Distillation is the brute-force way to remove impurities from water.  A distiller boils water, then cools the steam until it condenses.  The resulting distillate drips into a jug.  Salts, sediments, metal ions, anything that doesn’t boil off or evaporate, stays behind in the boiling pot.  A broad group of chemicals known as “volatile organics”, which contaminate some groundwater, include chloroform and benzene which pass through distillers and end up in the product water.

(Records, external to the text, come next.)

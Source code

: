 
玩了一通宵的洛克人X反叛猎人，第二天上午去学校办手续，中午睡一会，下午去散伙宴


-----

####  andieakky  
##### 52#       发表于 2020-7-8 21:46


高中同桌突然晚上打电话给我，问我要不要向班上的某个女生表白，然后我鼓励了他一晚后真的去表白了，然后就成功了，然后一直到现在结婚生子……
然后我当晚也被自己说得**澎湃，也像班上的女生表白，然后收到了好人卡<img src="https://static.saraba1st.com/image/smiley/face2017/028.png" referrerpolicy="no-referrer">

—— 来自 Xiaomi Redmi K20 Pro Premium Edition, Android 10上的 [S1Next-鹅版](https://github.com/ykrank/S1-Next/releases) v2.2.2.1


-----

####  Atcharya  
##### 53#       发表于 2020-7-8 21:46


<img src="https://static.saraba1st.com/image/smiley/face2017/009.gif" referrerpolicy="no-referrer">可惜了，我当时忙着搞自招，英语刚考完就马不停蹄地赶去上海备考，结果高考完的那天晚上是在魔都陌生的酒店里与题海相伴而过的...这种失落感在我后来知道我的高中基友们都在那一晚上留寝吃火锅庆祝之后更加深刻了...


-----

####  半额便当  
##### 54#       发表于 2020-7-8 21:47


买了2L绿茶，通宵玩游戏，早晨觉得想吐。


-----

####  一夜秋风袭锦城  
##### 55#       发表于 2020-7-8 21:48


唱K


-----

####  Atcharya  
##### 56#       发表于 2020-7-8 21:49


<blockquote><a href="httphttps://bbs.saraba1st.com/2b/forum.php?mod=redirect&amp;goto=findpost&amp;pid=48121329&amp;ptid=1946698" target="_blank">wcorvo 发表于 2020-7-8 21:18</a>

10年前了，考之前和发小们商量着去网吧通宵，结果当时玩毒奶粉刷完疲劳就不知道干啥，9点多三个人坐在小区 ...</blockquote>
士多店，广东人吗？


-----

Distillers are designed to work on a countertop.  Most stills do an excellent job removing high concentrations of minerals, from ones as harmless as calcium to those as toxic as lead.

Time and Money
Distillation is a slow process.  110 volt stills require about 5 hours to make a gallon of distilled water.  Also, considerable energy is expended converting a gallon of water into steam.  At the current national average electricity rate of 7.75 cents per kilowatt-hour, distillers use about 24 cents worth of electricity to distill a gallon of water.

You might welcome the heat from a distiller in the wintertime.  In the summer, though, the heat will make your air conditioner work longer -  each gallon of water distilled will add 6 cents to the cost of running an air-conditioner.

A distiller makes the most sense if your water supply is brackish or polluted only with heavy metals.  A distiller removes salt very well, and it’s better than a reverse osmosis system for removing heavy metals.  A distiller won't eliminate organics such as pesticides - use a carbon filter or a reverse-osmosis system instead.  To remove high levels of calcium and magnesium, use a water softener, not a still.